Work item
Copy out all lines of the listing below that hold "Gruber".

[Start of section]

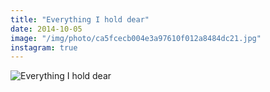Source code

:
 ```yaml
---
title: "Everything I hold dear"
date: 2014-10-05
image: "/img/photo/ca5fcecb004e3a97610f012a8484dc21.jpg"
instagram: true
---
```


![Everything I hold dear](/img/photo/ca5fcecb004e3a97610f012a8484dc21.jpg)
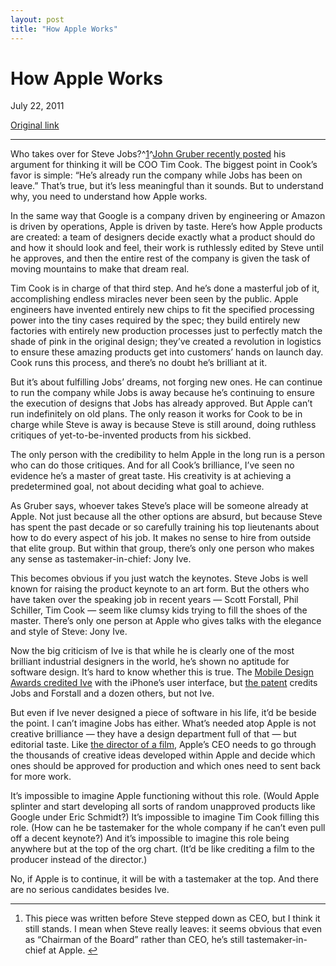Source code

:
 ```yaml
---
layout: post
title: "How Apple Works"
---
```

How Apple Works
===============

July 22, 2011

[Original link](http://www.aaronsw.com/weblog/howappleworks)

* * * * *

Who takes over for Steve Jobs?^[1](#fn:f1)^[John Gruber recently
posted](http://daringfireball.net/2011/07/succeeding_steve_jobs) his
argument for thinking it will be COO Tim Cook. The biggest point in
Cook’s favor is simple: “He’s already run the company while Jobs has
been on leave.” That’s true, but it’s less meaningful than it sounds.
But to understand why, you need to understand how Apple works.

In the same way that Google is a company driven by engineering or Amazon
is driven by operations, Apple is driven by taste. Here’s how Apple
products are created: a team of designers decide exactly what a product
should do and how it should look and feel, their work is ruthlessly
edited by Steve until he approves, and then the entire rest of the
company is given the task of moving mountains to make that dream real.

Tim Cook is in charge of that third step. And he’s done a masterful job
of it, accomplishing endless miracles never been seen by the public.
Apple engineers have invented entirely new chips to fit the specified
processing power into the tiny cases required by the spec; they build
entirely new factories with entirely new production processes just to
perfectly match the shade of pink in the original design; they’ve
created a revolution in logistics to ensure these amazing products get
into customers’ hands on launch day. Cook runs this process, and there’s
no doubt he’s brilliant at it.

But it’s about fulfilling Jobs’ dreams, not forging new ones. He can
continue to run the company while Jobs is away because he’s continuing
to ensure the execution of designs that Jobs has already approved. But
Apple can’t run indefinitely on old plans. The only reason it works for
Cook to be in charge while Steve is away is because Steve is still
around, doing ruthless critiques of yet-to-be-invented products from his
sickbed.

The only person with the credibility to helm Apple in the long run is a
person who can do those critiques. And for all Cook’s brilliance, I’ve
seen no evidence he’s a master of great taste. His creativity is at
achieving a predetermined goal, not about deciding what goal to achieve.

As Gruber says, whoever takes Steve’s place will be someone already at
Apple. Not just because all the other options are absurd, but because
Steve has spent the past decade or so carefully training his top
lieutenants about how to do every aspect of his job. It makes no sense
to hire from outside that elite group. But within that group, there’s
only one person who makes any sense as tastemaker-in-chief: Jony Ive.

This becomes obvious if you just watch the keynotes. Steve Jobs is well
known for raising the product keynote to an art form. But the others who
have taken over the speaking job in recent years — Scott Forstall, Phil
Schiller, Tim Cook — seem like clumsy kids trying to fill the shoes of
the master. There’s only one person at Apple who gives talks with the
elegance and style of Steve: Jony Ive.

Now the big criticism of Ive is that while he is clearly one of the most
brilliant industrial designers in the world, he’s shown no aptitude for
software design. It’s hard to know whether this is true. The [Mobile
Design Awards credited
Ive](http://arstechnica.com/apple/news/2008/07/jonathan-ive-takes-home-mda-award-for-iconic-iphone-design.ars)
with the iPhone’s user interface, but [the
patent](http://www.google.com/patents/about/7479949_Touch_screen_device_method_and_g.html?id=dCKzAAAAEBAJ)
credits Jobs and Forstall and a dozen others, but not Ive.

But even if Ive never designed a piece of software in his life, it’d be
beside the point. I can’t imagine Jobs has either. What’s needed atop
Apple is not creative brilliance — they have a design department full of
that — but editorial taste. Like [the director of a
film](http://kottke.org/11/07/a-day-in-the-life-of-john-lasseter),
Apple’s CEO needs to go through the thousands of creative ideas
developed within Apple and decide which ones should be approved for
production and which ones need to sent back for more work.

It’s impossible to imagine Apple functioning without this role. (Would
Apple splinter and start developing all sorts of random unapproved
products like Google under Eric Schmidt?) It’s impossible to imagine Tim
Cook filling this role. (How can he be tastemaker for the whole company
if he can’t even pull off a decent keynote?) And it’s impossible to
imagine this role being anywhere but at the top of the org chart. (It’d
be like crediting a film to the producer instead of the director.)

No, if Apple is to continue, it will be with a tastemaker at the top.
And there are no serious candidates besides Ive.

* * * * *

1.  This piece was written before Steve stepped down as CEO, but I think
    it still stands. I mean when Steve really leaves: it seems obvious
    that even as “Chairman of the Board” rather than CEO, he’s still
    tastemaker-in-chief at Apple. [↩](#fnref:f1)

[End of section]

Your solution
Who takes over for Steve Jobs?^[1](#fn:f1)^[John Gruber recently
As Gruber says, whoever takes Steve’s place will be someone already at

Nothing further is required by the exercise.